When Ryan answered the door, I was delighted to see that he was a preppy redhead. Even though I tend to date men who are more like the Fonz, I am most attracted to Richie Cunningham types — wholesome redheads. (I know that Ralph Malph was also a redhead, but I preferred Richie's dry sense of humor to Ralph's reliance on sight gags.) Sadly, the Richie Cunninghams of the world want nothing to do with me.
    "Is it warm enough for you?" Ryan asked shyly, as I ran to his bathroom to relieve myself. "There are a lot of elderly people in this building, so I don't even need to turn my heat on."
    "Do you think they'd want their apartments cleaned?" I asked.
    "Probably not," he replied.
    As I ambled out of his bathroom, I began to remove my clothing in a manner that was matter-of-fact and probably unerotic, perhaps because I was now wearing giant yellow dishwashing gloves. Sort of a shame, since my hands are my best feature. I'd planned to bring a pair of silver stilettos along but had forgotten them in the mad rush uptown. Soon I was buck nekkid. It didn't feel much different than being clothed. At no point did I feel shame or shyness. Maybe I'm becoming a naturist, but it just felt . . . right.
    As for Ryan's apartment, it didn't look dirty.
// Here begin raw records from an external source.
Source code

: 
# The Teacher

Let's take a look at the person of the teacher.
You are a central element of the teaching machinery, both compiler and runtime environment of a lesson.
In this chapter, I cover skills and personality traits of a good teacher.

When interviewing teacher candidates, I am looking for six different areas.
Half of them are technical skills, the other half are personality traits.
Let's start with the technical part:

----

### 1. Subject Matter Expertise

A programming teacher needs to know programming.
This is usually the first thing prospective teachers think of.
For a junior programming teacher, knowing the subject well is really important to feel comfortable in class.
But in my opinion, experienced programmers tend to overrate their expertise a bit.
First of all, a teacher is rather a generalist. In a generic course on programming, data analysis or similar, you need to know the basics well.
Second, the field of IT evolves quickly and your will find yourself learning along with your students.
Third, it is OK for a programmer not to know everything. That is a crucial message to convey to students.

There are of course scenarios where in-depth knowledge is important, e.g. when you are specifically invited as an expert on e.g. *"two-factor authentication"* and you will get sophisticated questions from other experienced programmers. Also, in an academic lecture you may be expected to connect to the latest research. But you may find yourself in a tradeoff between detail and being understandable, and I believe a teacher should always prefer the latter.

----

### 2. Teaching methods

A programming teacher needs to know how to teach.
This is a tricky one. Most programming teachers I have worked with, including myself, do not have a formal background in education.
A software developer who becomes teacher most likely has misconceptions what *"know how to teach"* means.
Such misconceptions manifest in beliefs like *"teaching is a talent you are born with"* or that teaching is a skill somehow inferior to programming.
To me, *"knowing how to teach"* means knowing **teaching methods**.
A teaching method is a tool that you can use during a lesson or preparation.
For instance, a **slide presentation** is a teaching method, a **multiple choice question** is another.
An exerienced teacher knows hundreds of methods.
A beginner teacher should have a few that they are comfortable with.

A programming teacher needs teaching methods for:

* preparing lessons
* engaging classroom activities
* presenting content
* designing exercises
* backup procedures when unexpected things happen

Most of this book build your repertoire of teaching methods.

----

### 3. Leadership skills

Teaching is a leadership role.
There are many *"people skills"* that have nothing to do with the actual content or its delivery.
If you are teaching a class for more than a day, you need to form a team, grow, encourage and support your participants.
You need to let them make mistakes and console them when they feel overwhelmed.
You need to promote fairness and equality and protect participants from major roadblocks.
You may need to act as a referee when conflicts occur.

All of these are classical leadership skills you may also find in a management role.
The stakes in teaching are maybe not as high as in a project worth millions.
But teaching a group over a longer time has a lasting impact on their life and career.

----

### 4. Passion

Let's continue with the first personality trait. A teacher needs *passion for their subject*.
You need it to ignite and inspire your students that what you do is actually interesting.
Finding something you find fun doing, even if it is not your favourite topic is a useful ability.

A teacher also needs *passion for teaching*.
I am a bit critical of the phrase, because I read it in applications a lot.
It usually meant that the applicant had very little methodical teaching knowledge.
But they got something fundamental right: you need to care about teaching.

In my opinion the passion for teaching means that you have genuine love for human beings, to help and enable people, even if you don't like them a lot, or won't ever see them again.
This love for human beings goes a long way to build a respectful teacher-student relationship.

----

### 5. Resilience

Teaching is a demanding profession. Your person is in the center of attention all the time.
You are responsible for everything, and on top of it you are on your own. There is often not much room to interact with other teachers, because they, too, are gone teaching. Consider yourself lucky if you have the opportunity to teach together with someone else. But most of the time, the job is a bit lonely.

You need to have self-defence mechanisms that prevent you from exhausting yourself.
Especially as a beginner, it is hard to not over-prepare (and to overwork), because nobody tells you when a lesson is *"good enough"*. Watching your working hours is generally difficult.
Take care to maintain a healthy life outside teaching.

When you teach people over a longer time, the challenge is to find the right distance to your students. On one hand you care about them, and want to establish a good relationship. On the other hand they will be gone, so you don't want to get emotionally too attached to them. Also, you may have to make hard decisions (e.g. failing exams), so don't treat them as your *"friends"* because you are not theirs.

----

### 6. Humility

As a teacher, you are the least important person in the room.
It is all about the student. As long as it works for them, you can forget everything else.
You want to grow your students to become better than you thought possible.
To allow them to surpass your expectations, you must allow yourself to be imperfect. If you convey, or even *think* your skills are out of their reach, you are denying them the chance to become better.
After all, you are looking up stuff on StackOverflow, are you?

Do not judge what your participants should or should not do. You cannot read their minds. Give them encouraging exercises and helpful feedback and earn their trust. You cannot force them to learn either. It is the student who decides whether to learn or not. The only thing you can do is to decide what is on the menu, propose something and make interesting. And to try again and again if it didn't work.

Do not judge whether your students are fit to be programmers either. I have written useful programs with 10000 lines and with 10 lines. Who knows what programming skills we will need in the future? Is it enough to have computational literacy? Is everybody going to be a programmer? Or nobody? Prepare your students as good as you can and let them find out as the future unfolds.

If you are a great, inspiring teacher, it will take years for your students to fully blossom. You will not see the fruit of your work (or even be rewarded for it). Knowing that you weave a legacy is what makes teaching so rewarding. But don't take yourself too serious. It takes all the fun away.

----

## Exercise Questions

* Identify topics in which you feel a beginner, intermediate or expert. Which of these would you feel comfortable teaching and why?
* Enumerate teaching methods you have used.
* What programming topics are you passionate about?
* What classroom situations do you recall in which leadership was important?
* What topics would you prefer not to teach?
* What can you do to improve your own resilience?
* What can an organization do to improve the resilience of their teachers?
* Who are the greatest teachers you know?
In fact, it seemed cleaner than my own.
    "Do you like wine?" he asked.
    I know I shouldn't have accepted a glass of wine from a stranger with whom I was now naked in a strange apartment far from my home, but the answer slipped out before logic could catch up with my mouth. "Yes, I like wine very much," I answered, suddenly feeling like a gullible protagonist in an ABC After-School Special.
    "Great, I have some white wine in the fridge. Only problem is there are no clean glasses to drink it out of."
    In the history of the world, I don't think two glasses have ever been cleaned as quickly as they were at that moment. Within seconds, we were sipping wine from two sparkling, streak-free goblets.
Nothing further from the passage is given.